Intervention de Pierre Morange

Réunion du 26 novembre 2014 à 9h30
Commission des affaires sociales

Photo issue du site de l'Assemblée nationale ou de WikipediaPierre Morange, rapporteur :

En effet, le rapport de la MECSS s'inscrit dans la continuité du rapport publié par la Cour des comptes en septembre 2012, après les rapports présentés par MM. Jean-Claude Mallet et Gérard Dumont ainsi que par M. Didier Eyssartier, mais aussi dans le cadre de la réflexion sur la permanence des soins.

Particulièrement dynamiques, les dépenses de transport de patients sont passées de 2,3 milliards en 2003 à 4 milliards d'euros en 2013. Entre 2001 et 2010, leur augmentation au sein de l'ONDAM (objectif national des dépenses d'assurance maladie) a été de 63 %, contre 39 % pour les autres dépenses comprises dans ce périmètre.

Pour expliquer cette évolution, on a coutume d'invoquer trois facteurs. D'abord, le vieillissement démographique, ensuite, l'augmentation du nombre de personnes atteintes d'affections de longue durée (ALD), qui concernent 60 % des personnes transportées et concentrent 80 % des dépenses de transport. Cinq pathologies dominent : le cancer, pour 23 % des dépenses, l'insuffisance rénale chronique – essentiellement les dialyses –, à hauteur de 17 %, les troubles psychiatriques et les maladies cardio-vasculaires, pour 15 % et, enfin, le diabète. Le troisième facteur de cette progression est le regroupement géographique des plateaux techniques spécialisés.

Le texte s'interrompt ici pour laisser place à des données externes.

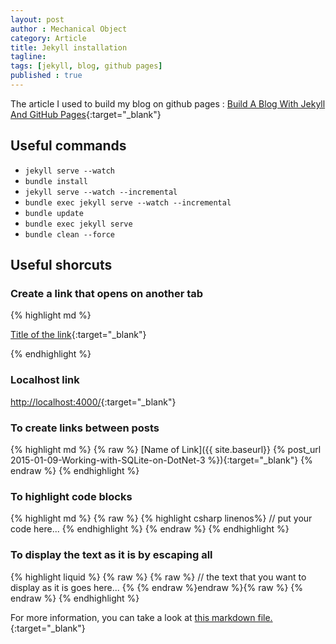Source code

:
 ```yaml
---
layout: post
author : Mechanical Object
category: Article
title: Jekyll installation
tagline: 
tags: [jekyll, blog, github pages]
published : true
---
```

The article I used to build my blog on github pages : 
[Build A Blog With Jekyll And GitHub Pages](http://www.smashingmagazine.com/2014/08/01/build-blog-jekyll-github-pages/){:target="_blank"}

## Useful commands
* ``` jekyll serve --watch ```
* ``` bundle install ``` 
* ``` jekyll serve --watch --incremental ``` 
* ``` bundle exec jekyll serve --watch --incremental ``` 
* ``` bundle update ``` 
* ``` bundle exec jekyll serve ``` 
* ``` bundle clean --force ``` 

## Useful shorcuts

### Create a link that opens on another tab 
{% highlight md %}

[Title of the link](link){:target="_blank"} 

{% endhighlight %}

### Localhost link
 [http://localhost:4000/](http://localhost:4000/){:target="_blank"}
### To create links between posts 

{% highlight md %}
{% raw %}
[Name of Link]({{ site.baseurl}} {% post_url 2015-01-09-Working-with-SQLite-on-DotNet-3 %}){:target="_blank"}
{% endraw %}
{% endhighlight %}

### To highlight code blocks

{% highlight md %}
{% raw %}
{% highlight csharp linenos%}
// put your code here... 
{% endhighlight %}
{% endraw %}
{% endhighlight %}

### To display the text as it is by escaping all

{% highlight liquid %}
{% raw %}
{% raw %}
// the text that you want to display as it is goes here...
{% {% endraw %}endraw %}{% raw %}
{% endraw %}
{% endhighlight %}

For more information, you can take a look at [this markdown file.](https://raw.githubusercontent.com/SLaks/SLaks.Blog/gh-pages/_posts/2013-06-10-jekyll-endraw-in-code.md){:target="_blank"}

Mais d'autres paramètres interviennent : la gouvernance du secteur n'est pas maîtrisée ; l'offre de transports est hétérogène et hypertrophiée ; la demande n'est pas correctement encadrée et le contrôle reste insuffisant.

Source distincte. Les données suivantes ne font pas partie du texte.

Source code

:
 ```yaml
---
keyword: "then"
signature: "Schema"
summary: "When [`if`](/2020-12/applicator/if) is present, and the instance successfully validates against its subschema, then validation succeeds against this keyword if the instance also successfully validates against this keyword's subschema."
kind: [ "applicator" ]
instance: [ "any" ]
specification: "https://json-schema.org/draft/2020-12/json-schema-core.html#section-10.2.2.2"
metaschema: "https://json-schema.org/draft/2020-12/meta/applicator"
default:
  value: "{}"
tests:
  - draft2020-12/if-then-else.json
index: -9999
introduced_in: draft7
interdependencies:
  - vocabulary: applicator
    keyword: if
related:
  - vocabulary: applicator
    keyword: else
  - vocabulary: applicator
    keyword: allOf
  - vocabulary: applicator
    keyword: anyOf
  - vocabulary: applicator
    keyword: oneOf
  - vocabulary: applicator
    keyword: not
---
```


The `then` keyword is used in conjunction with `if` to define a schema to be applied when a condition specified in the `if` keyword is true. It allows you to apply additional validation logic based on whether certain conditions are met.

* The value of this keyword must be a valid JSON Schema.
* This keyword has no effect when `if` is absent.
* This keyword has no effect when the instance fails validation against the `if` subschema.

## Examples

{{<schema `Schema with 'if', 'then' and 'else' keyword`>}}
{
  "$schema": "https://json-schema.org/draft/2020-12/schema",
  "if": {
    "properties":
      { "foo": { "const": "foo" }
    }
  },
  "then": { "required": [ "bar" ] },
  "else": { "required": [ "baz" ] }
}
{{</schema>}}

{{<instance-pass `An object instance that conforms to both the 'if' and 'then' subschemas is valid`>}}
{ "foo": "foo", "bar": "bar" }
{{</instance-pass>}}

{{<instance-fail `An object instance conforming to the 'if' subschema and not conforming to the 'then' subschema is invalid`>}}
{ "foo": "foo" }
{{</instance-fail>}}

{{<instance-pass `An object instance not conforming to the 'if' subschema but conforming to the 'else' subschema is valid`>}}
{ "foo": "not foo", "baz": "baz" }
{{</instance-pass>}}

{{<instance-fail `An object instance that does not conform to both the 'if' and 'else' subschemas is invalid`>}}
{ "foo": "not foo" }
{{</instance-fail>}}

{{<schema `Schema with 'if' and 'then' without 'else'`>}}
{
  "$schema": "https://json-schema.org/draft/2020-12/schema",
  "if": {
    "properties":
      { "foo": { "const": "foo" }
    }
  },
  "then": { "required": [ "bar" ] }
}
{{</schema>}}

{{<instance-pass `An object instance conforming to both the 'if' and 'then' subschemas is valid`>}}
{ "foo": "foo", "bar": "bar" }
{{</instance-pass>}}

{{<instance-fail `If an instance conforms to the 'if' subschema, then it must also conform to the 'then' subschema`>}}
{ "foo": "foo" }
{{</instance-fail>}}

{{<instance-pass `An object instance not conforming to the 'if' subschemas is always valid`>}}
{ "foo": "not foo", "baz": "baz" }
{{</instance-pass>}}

D'une manière générale, le dynamisme de la dépense s'explique par un dévoiement du sens initial de la prescription du transport de patients. Celui-ci dépend en principe d'une décision médicale, laquelle est soumise au code de la sécurité sociale, en particulier à son article L. 322-5 : le mode de transport choisi doit être le moins onéreux qui soit compatible avec l'état du patient, et celui-ci doit être orienté vers l'établissement approprié le plus proche.

Or, du côté des patients, cette prestation médicale est désormais perçue comme un droit au transport justifiant la délivrance d'une sorte de bon de transport.

Quant aux professionnels de santé, ils ne s'appuient pas assez sur le référentiel de prescription de transport de 2006, lui-même insuffisant. Il arrive, d'ailleurs, que la prescription soit établie par une secrétaire médicale, parfois même a posteriori, sous la pression des entreprises de transport.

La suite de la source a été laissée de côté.